Is there any chance that the logjam on negotiating an end to the war in Afghanistan is loosening up? You might think so, from the spate of reports that various parties—including the United Nations and the government of Afghanistan—are serious about reconciliation talks with Taliban officials. So far, however, the United States seems to be taking a hands-off attitude.
Let's review the bidding.
In six weeks or so, President Karzai of Afghanistan—yes, that supposedly discredited figure who stayed in power by rigging last summer's election—will convene a grand tribal council, or loya jirga, to seek a broad pact of reconciliation that, he says, is meant to include Afghan leaders of the Taliban. To the horror and consternation of US officials, who say that they support "reintegration" of the Taliban's fighters into Afghan society but oppose "reconciliation" with the Taliban as an organization, Karzai is offering to deal with the Taliban all the way to the top, including Mullah Omar, the one-eyed thug and would-be caliph who holds the loyalty of many if not most Taliban insurgents.
"There are some contacts, and contacts will continue on the local, national and broader political level, but it is too eaerly to speak about the outcome of those contacts."
A possible signal of more breakthroughs to come occurred when the UN, with US support, removed five former Taliban officials, including former Taliban foreign minister Wakil Ahmed Mutawakil, from the blacklist that placed them under sanctions. While the exact connection of these officials to the Taliban, including Mullah Omar, today is unclear, there is hope that the UN action is a step toward loosening sanctions on hundreds of other members of the Taliban, paving the way to more productive talks.
In early January, Kai Eide, the outgoing UN representative in Afghanistan—who has been all along a consistent advocate for talking to the Taliban—met with several representatives of the Taliban, although, as the New York Times reported:
Most of the important details of the meeting were unknown: exactly when and where the meeting took place; what, if anything, was agreed upon; and who represented the Taliban.
And the Times added:
American leaders have begun to search for a road that could eventually lead to a political settlement with the Taliban's leaders.
Is that true? For any talks with the Taliban to succeed, the United States will not only have to swallow the idea that top- and middle-level Taliban chiefs will be welcomed back in Afghan politics and given a share of power, but Washington will also have to put on the table a plan for withdrawing US forces from the conflict to sweeten the deal. Perhaps, President Obama's pledge to start pulling US forces out of Afghanistan by July 2011 could serve as the opening gambit to get talks with the Taliban going.

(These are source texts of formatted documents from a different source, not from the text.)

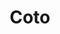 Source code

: ---
title: "Coto"
url: /ciudad-autonoma-de-buenos-aires/coto-avenida-intendente-francisco-rabanal/
shop: supermercado
---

According to Arnaud de Borchgrave, the ultraconservative commentator and columnist, Obama is sending General James Jones, the national security adviser, to Pakistan to find out what kind of role Pakistan could play in ending the war. More importantly, he says that during his recent tour of India, Pakistan, and Afghanistan, Secretary of Defense Gates came to the reluctant conclusion that ending the war means rebalancing the Afghan government in a way that takes both Indian and Pakistani interests into account, which happens to be exactly right. Says de Borchgrave:
All the talk is how to end the Afghan war, not how to win it.... For U.S. Defense Secretary Bob Gates, just back from India and Pakistan, a power-sharing compromise in Kabul is the only way to cut short a war that no longer has the support of the American people.
The attitude of Pakistan is, and will be, crucial. Yesterday, General Kiyani, the Pakistani chief of staff—whose command and its intelligence service, the ISI, have long supported the Taliban—suggested that Pakistan might be willing to train Afghan security forces in order to help stabilize the country. Reading the intentions of the Pakistani army and ISI are difficult, since they are notorious liars, but it just might be that Kiyani is making a serious offer here. If Pakistan does engage in training Afghan forces, it might create a dynamic in which Pakistan needs to rely less on the Taliban for influence in Afghanistan, and thus Pakistan might be willing to coax the Taliban, or parts of it, to the bargaining table.
Kiyani, speaking to reporters, said:
"We want to have strategic depth in Afghanistan, but that does not imply controlling it. If we have a peaceful, stable and friendly Afghanistan, automatically we will have our strategic depth because our western border will be secure, and we will not be looking at two fronts."
His offer to train Afghan forces is "being considered by US and Afghan officials," according to the Times, which added that "Kiyani's offer appeared to be in part driven by a desire to limit the influence in Afghanistan of India." Well, duh.